▶ _Exercise_
Print each of the entries exactly, leaving nothing out.

▶ _Records for the task_
::::

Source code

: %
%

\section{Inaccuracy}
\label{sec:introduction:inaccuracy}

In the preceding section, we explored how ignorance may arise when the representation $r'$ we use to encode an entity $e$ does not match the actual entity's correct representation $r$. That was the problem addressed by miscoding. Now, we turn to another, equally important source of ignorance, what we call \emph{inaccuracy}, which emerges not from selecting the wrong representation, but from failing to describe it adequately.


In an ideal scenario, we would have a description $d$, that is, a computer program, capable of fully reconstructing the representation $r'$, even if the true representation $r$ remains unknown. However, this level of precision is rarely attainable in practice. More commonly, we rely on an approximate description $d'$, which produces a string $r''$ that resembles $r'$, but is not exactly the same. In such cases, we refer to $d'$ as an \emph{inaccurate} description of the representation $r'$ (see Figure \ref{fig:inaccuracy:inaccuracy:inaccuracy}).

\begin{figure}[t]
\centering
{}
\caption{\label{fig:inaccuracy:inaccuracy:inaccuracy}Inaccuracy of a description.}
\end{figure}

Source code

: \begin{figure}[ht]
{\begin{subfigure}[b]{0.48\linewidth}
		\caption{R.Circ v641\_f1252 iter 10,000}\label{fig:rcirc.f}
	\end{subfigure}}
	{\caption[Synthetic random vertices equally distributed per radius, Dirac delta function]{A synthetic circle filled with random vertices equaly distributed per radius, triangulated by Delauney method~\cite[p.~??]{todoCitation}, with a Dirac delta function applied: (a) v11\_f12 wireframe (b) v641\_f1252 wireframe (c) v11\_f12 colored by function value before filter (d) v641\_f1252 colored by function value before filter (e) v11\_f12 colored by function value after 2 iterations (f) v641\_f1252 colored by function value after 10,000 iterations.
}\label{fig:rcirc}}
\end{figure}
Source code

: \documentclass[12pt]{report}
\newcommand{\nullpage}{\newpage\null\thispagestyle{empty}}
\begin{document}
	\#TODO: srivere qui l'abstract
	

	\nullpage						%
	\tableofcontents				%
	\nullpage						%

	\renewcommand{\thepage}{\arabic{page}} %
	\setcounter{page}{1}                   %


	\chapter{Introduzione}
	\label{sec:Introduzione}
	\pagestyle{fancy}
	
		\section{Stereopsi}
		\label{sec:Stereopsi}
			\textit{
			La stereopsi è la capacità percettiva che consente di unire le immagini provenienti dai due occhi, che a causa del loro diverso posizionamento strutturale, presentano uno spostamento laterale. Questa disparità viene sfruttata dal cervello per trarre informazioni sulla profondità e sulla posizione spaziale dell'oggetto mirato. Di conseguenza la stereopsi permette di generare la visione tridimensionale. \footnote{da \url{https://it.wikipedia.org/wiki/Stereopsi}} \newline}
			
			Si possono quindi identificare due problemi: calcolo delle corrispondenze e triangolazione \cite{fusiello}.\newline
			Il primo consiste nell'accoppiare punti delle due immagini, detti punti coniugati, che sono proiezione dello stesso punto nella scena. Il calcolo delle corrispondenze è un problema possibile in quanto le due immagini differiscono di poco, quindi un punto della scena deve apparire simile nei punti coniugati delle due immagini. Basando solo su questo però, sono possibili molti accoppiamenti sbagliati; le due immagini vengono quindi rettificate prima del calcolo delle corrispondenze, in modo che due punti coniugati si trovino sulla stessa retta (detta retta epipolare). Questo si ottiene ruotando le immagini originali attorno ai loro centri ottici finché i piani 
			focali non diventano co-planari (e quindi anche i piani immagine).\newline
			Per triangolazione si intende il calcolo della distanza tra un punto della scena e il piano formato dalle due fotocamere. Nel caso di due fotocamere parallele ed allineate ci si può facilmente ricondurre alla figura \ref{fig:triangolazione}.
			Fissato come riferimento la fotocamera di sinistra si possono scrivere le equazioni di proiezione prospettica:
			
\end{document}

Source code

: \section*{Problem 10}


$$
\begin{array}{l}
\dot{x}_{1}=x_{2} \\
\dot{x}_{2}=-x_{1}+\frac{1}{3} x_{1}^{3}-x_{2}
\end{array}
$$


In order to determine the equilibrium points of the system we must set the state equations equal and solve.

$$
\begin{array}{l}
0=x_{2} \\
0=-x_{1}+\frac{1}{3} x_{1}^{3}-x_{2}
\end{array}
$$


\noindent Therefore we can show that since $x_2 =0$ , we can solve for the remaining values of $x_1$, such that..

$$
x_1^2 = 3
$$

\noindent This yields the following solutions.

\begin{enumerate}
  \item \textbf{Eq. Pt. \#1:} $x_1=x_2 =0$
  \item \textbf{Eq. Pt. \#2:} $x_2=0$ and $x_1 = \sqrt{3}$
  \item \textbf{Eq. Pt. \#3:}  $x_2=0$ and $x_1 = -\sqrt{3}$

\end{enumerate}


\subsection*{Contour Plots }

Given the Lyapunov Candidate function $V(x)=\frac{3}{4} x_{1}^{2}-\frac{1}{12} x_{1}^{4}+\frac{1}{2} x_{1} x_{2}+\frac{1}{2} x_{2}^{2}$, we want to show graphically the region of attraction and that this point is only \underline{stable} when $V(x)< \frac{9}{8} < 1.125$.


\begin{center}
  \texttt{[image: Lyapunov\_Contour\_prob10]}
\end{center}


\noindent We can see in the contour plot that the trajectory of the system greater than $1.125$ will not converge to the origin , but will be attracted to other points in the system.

::::

▶ _Final answer_
Source code

: %
%

\section{Inaccuracy}
\label{sec:introduction:inaccuracy}

In the preceding section, we explored how ignorance may arise when the representation $r'$ we use to encode an entity $e$ does not match the actual entity's correct representation $r$. That was the problem addressed by miscoding. Now, we turn to another, equally important source of ignorance, what we call \emph{inaccuracy}, which emerges not from selecting the wrong representation, but from failing to describe it adequately.


In an ideal scenario, we would have a description $d$, that is, a computer program, capable of fully reconstructing the representation $r'$, even if the true representation $r$ remains unknown. However, this level of precision is rarely attainable in practice. More commonly, we rely on an approximate description $d'$, which produces a string $r''$ that resembles $r'$, but is not exactly the same. In such cases, we refer to $d'$ as an \emph{inaccurate} description of the representation $r'$ (see Figure \ref{fig:inaccuracy:inaccuracy:inaccuracy}).

\begin{figure}[t]
\centering
{}
\caption{\label{fig:inaccuracy:inaccuracy:inaccuracy}Inaccuracy of a description.}
\end{figure}

Source code

: \begin{figure}[ht]
{\begin{subfigure}[b]{0.48\linewidth}
		\caption{R.Circ v641\_f1252 iter 10,000}\label{fig:rcirc.f}
	\end{subfigure}}
	{\caption[Synthetic random vertices equally distributed per radius, Dirac delta function]{A synthetic circle filled with random vertices equaly distributed per radius, triangulated by Delauney method~\cite[p.~??]{todoCitation}, with a Dirac delta function applied: (a) v11\_f12 wireframe (b) v641\_f1252 wireframe (c) v11\_f12 colored by function value before filter (d) v641\_f1252 colored by function value before filter (e) v11\_f12 colored by function value after 2 iterations (f) v641\_f1252 colored by function value after 10,000 iterations.
}\label{fig:rcirc}}
\end{figure}
Source code

: \documentclass[12pt]{report}
\newcommand{\nullpage}{\newpage\null\thispagestyle{empty}}
\begin{document}
	\#TODO: srivere qui l'abstract
	

	\nullpage						%
	\tableofcontents				%
	\nullpage						%

	\renewcommand{\thepage}{\arabic{page}} %
	\setcounter{page}{1}                   %


	\chapter{Introduzione}
	\label{sec:Introduzione}
	\pagestyle{fancy}
	
		\section{Stereopsi}
		\label{sec:Stereopsi}
			\textit{
			La stereopsi è la capacità percettiva che consente di unire le immagini provenienti dai due occhi, che a causa del loro diverso posizionamento strutturale, presentano uno spostamento laterale. Questa disparità viene sfruttata dal cervello per trarre informazioni sulla profondità e sulla posizione spaziale dell'oggetto mirato. Di conseguenza la stereopsi permette di generare la visione tridimensionale. \footnote{da \url{https://it.wikipedia.org/wiki/Stereopsi}} \newline}
			
			Si possono quindi identificare due problemi: calcolo delle corrispondenze e triangolazione \cite{fusiello}.\newline
			Il primo consiste nell'accoppiare punti delle due immagini, detti punti coniugati, che sono proiezione dello stesso punto nella scena. Il calcolo delle corrispondenze è un problema possibile in quanto le due immagini differiscono di poco, quindi un punto della scena deve apparire simile nei punti coniugati delle due immagini. Basando solo su questo però, sono possibili molti accoppiamenti sbagliati; le due immagini vengono quindi rettificate prima del calcolo delle corrispondenze, in modo che due punti coniugati si trovino sulla stessa retta (detta retta epipolare). Questo si ottiene ruotando le immagini originali attorno ai loro centri ottici finché i piani 
			focali non diventano co-planari (e quindi anche i piani immagine).\newline
			Per triangolazione si intende il calcolo della distanza tra un punto della scena e il piano formato dalle due fotocamere. Nel caso di due fotocamere parallele ed allineate ci si può facilmente ricondurre alla figura \ref{fig:triangolazione}.
			Fissato come riferimento la fotocamera di sinistra si possono scrivere le equazioni di proiezione prospettica:
			
\end{document}

Source code

: \section*{Problem 10}


$$
\begin{array}{l}
\dot{x}_{1}=x_{2} \\
\dot{x}_{2}=-x_{1}+\frac{1}{3} x_{1}^{3}-x_{2}
\end{array}
$$


In order to determine the equilibrium points of the system we must set the state equations equal and solve.

$$
\begin{array}{l}
0=x_{2} \\
0=-x_{1}+\frac{1}{3} x_{1}^{3}-x_{2}
\end{array}
$$


\noindent Therefore we can show that since $x_2 =0$ , we can solve for the remaining values of $x_1$, such that..

$$
x_1^2 = 3
$$

\noindent This yields the following solutions.

\begin{enumerate}
  \item \textbf{Eq. Pt. \#1:} $x_1=x_2 =0$
  \item \textbf{Eq. Pt. \#2:} $x_2=0$ and $x_1 = \sqrt{3}$
  \item \textbf{Eq. Pt. \#3:}  $x_2=0$ and $x_1 = -\sqrt{3}$

\end{enumerate}


\subsection*{Contour Plots }

Given the Lyapunov Candidate function $V(x)=\frac{3}{4} x_{1}^{2}-\frac{1}{12} x_{1}^{4}+\frac{1}{2} x_{1} x_{2}+\frac{1}{2} x_{2}^{2}$, we want to show graphically the region of attraction and that this point is only \underline{stable} when $V(x)< \frac{9}{8} < 1.125$.


\begin{center}
  \texttt{[image: Lyapunov\_Contour\_prob10]}
\end{center}


\noindent We can see in the contour plot that the trajectory of the system greater than $1.125$ will not converge to the origin , but will be attracted to other points in the system.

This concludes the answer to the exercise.